** Dataset excerpts follows **

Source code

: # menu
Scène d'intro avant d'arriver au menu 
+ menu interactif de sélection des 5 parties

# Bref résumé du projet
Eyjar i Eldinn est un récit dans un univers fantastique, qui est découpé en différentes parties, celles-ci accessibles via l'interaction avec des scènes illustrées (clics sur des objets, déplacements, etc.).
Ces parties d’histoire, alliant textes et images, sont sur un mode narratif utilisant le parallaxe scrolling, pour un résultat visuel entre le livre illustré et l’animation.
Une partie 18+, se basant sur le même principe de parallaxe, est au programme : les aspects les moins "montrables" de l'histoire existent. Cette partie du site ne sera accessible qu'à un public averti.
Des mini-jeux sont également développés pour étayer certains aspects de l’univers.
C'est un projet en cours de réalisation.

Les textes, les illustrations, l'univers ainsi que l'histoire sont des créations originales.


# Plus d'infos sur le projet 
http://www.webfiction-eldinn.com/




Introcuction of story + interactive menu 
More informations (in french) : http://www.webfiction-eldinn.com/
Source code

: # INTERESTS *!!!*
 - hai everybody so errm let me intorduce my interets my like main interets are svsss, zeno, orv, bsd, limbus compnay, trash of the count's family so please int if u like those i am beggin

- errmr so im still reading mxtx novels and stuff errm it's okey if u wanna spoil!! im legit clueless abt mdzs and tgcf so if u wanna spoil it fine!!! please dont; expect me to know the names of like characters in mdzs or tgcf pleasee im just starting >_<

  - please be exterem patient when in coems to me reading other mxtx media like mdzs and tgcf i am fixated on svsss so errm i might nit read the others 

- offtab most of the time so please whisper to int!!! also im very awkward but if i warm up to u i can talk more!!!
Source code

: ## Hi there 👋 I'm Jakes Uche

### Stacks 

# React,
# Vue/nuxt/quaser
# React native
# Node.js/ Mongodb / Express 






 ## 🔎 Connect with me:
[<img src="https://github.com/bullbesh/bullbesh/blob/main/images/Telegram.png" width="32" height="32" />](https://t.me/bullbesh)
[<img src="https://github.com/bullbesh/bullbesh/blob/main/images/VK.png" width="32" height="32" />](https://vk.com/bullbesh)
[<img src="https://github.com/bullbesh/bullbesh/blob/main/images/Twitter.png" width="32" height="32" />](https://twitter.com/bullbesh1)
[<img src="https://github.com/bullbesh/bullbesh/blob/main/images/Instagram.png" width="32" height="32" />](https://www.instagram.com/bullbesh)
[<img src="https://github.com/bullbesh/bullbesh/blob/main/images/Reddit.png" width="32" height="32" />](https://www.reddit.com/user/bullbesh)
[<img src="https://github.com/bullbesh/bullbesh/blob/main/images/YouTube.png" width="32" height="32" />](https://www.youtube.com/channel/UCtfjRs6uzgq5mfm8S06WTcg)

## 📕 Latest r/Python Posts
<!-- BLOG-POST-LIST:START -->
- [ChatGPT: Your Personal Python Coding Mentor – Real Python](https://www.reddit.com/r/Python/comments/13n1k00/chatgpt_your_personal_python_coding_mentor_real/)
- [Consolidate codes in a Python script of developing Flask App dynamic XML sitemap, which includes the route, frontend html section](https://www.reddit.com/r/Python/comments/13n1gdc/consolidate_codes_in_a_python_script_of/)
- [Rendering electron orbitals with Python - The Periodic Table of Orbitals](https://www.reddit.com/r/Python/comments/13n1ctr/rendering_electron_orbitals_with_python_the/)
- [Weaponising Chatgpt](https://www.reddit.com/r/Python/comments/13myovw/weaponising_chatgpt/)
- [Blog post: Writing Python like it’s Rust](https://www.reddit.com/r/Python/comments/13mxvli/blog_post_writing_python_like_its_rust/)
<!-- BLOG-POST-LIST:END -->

** End of Dataset excerpts **

Please show all lines from the entries that contain the word "with".

* [Solution to the problem]:
 ## 🔎 Connect with me:
- [Rendering electron orbitals with Python - The Periodic Table of Orbitals](https://www.reddit.com/r/Python/comments/13n1ctr/rendering_electron_orbitals_with_python_the/)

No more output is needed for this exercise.